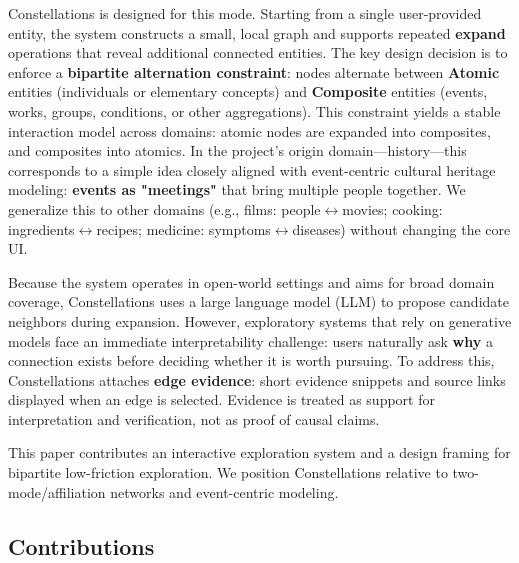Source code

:Constellations is designed for this mode. Starting from a single user-provided entity, the system constructs a small, local graph and supports repeated \textbf{expand} operations that reveal additional connected entities. The key design decision is to enforce a \textbf{bipartite alternation constraint}: nodes alternate between \textbf{Atomic} entities (individuals or elementary concepts) and \textbf{Composite} entities (events, works, groups, conditions, or other aggregations). This constraint yields a stable interaction model across domains: atomic nodes are expanded into composites, and composites into atomics. In the project's origin domain---history---this corresponds to a simple idea closely aligned with event-centric cultural heritage modeling: \textbf{events as "meetings"} that bring multiple people together. We generalize this to other domains (e.g., films: people\(\leftrightarrow\)movies; cooking: ingredients\(\leftrightarrow\)recipes; medicine: symptoms\(\leftrightarrow\)diseases) without changing the core UI.

Because the system operates in open-world settings and aims for broad domain coverage, Constellations uses a large language model (LLM) to propose candidate neighbors during expansion. However, exploratory systems that rely on generative models face an immediate interpretability challenge: users naturally ask \textbf{why} a connection exists before deciding whether it is worth pursuing. To address this, Constellations attaches \textbf{edge evidence}: short evidence snippets and source links displayed when an edge is selected. Evidence is treated as support for interpretation and verification, not as proof of causal claims.

This paper contributes an interactive exploration system and a design framing for bipartite low-friction exploration. We position Constellations relative to two-mode/affiliation networks and event-centric modeling.

\subsection{Contributions}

────

WHAT YOU SHOULD DO: All entries must be output exactly as they stand, and every picture must be left out.

TASK SOLUTION:
Source code

:Constellations is designed for this mode. Starting from a single user-provided entity, the system constructs a small, local graph and supports repeated \textbf{expand} operations that reveal additional connected entities. The key design decision is to enforce a \textbf{bipartite alternation constraint}: nodes alternate between \textbf{Atomic} entities (individuals or elementary concepts) and \textbf{Composite} entities (events, works, groups, conditions, or other aggregations). This constraint yields a stable interaction model across domains: atomic nodes are expanded into composites, and composites into atomics. In the project's origin domain---history---this corresponds to a simple idea closely aligned with event-centric cultural heritage modeling: \textbf{events as "meetings"} that bring multiple people together. We generalize this to other domains (e.g., films: people\(\leftrightarrow\)movies; cooking: ingredients\(\leftrightarrow\)recipes; medicine: symptoms\(\leftrightarrow\)diseases) without changing the core UI.

Because the system operates in open-world settings and aims for broad domain coverage, Constellations uses a large language model (LLM) to propose candidate neighbors during expansion. However, exploratory systems that rely on generative models face an immediate interpretability challenge: users naturally ask \textbf{why} a connection exists before deciding whether it is worth pursuing. To address this, Constellations attaches \textbf{edge evidence}: short evidence snippets and source links displayed when an edge is selected. Evidence is treated as support for interpretation and verification, not as proof of causal claims.

This paper contributes an interactive exploration system and a design framing for bipartite low-friction exploration. We position Constellations relative to two-mode/affiliation networks and event-centric modeling.

\subsection{Contributions}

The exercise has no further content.